** Opening Dataset extract block **

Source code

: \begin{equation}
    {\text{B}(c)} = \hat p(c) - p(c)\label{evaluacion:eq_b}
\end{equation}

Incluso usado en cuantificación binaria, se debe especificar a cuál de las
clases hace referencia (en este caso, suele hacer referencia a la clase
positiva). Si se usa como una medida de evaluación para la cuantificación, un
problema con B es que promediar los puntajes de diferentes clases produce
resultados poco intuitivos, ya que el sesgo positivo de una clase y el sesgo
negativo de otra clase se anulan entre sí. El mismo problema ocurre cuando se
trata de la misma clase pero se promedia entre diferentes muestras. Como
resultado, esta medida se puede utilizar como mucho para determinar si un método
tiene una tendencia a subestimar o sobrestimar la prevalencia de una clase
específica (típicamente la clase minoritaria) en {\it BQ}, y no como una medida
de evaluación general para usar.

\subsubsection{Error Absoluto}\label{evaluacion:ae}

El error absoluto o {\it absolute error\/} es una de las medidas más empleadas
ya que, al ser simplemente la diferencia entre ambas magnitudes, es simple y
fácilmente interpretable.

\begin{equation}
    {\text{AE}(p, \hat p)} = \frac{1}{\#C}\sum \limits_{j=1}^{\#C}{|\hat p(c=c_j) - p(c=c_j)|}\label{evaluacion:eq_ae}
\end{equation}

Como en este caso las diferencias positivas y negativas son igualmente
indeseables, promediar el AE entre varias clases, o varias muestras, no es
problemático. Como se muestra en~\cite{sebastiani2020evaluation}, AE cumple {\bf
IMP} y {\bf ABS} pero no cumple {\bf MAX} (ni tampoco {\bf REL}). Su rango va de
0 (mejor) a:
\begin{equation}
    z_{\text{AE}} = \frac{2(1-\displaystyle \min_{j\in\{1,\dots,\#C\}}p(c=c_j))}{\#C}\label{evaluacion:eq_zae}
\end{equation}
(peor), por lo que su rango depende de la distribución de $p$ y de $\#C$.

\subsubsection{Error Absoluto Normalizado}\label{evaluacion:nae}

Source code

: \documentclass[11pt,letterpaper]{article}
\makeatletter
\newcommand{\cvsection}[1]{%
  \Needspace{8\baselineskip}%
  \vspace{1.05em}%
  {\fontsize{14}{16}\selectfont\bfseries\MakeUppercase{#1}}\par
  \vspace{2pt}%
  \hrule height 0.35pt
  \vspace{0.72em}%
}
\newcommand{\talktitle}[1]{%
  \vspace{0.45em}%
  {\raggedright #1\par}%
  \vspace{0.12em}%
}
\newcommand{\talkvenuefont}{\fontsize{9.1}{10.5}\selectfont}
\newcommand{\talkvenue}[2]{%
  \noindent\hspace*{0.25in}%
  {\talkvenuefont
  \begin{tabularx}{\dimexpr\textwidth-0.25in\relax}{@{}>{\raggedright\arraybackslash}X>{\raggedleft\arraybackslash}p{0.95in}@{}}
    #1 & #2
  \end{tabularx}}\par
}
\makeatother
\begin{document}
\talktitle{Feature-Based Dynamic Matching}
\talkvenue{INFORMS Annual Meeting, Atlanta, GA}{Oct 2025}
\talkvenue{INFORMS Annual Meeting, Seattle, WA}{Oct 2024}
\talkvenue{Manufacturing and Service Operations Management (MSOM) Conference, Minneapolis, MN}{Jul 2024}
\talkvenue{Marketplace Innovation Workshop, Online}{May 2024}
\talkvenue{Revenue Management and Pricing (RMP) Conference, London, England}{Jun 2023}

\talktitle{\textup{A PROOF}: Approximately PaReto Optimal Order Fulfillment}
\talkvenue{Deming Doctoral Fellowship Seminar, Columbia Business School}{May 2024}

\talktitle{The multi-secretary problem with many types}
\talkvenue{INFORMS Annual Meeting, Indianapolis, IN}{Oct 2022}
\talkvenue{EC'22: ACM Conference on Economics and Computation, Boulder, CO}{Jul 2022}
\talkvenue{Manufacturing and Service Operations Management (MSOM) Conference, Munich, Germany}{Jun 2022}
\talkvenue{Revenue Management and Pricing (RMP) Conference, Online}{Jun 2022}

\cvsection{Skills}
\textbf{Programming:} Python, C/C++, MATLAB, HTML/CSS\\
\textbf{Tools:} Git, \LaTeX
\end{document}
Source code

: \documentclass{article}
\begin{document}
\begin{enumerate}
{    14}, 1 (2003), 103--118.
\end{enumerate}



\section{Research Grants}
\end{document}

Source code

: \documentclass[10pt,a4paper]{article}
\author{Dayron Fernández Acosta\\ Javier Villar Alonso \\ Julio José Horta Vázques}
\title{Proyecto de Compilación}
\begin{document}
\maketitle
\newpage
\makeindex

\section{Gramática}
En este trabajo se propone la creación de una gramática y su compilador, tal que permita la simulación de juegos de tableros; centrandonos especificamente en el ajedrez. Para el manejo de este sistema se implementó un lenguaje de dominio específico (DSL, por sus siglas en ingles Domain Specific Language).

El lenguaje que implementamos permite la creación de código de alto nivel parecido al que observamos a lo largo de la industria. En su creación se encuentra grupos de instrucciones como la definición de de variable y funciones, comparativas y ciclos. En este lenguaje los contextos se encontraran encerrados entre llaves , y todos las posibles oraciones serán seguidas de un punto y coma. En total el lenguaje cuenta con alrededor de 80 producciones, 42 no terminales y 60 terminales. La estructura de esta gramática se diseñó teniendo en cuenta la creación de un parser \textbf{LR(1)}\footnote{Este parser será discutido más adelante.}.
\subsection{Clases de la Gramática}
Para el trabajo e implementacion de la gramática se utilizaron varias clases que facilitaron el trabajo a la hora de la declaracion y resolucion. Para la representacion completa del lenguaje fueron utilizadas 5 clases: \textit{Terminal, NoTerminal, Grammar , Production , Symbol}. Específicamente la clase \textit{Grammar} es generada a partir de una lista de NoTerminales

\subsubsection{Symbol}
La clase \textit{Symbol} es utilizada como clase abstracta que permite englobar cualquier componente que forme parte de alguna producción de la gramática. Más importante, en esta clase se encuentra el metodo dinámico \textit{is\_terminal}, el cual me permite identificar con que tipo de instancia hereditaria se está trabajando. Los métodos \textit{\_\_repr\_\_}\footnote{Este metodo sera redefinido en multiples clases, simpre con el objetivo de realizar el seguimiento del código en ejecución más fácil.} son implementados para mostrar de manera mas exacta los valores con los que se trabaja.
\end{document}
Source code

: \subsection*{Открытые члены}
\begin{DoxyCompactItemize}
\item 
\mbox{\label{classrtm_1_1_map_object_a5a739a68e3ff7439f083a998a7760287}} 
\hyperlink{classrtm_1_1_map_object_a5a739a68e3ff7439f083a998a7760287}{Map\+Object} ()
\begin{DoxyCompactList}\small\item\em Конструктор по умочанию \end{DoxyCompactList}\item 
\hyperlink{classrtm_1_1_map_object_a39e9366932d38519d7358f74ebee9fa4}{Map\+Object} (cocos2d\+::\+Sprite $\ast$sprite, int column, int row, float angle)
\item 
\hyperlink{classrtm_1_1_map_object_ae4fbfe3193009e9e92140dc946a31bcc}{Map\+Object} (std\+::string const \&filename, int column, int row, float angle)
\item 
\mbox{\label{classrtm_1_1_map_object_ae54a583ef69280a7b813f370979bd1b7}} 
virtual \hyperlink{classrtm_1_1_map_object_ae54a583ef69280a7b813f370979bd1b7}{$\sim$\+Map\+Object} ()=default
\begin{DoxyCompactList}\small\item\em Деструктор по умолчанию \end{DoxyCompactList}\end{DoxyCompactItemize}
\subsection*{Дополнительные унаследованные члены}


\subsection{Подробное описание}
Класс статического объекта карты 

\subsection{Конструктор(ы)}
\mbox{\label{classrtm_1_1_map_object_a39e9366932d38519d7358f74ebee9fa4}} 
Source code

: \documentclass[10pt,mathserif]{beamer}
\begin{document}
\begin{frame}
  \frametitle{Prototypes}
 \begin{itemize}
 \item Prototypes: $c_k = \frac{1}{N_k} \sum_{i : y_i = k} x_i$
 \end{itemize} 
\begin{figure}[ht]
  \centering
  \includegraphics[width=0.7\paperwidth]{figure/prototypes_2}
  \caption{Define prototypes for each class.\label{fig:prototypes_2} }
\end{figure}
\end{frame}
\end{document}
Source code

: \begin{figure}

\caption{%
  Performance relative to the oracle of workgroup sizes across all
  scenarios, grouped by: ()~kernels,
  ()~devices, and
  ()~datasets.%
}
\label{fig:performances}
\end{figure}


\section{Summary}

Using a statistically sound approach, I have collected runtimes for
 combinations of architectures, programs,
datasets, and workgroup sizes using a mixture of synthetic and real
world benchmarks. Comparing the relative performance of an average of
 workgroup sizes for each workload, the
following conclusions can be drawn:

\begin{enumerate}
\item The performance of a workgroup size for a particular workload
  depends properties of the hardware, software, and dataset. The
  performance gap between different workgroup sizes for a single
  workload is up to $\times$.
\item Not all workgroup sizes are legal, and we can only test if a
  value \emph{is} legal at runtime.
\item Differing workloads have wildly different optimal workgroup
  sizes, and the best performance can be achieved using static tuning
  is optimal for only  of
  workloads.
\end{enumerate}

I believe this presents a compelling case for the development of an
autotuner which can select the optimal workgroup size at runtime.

** Closing Dataset extract block **

### Exercise
Tally every line of the listing that holds the string "DoxyCompactItemize", then give the number by itself.

### Response
2